### Your assignment
Scan the entries below and return each line that contains "created".

Stored items from a collection
*** Block opens ***

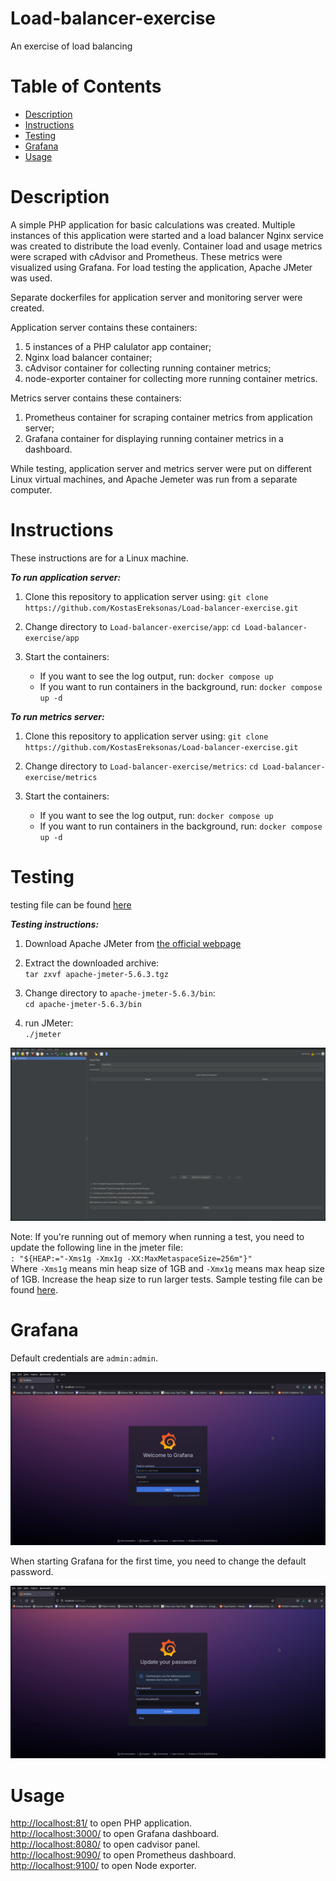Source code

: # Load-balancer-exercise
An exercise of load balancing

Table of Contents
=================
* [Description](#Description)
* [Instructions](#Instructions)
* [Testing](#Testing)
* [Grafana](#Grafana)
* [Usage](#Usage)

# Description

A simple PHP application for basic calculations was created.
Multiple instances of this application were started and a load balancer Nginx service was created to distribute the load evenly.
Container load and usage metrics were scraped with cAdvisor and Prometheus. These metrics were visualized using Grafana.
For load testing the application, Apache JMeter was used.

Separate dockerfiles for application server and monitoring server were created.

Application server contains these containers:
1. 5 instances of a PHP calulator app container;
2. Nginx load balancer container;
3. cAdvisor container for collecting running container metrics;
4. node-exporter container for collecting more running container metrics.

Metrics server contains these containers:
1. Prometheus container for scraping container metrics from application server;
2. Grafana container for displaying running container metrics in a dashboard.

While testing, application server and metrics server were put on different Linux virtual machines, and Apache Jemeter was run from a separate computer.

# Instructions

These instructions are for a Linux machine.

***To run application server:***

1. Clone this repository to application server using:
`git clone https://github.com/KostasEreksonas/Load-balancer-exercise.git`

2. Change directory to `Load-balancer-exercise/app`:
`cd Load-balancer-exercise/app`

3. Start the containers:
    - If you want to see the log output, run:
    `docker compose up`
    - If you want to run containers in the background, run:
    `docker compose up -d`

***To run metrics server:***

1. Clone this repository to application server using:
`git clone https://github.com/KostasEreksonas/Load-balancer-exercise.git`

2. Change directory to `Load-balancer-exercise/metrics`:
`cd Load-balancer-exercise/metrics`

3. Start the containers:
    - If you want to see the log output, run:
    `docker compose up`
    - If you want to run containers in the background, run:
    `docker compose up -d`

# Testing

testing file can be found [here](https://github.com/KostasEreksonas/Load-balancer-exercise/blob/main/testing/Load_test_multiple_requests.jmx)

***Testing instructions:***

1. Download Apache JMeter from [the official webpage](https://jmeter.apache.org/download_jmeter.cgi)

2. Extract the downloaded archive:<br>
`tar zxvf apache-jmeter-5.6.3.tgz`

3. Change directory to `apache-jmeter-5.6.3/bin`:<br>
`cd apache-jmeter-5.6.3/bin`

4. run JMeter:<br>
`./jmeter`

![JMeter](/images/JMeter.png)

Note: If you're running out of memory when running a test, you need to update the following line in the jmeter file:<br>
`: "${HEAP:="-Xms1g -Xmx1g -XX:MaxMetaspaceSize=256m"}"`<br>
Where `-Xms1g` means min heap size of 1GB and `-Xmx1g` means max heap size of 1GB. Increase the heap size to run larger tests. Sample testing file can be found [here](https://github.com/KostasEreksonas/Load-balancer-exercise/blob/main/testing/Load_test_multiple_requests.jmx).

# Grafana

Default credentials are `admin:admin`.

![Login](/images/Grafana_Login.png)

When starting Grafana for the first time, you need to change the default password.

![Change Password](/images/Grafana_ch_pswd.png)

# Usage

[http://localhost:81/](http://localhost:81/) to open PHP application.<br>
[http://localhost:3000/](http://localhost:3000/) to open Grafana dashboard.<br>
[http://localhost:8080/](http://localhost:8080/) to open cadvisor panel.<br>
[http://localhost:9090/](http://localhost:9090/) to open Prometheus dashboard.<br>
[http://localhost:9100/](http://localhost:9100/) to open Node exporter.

*** Block closes ***

### Exercise output
A simple PHP application for basic calculations was created.
Multiple instances of this application were started and a load balancer Nginx service was created to distribute the load evenly.
Separate dockerfiles for application server and monitoring server were created.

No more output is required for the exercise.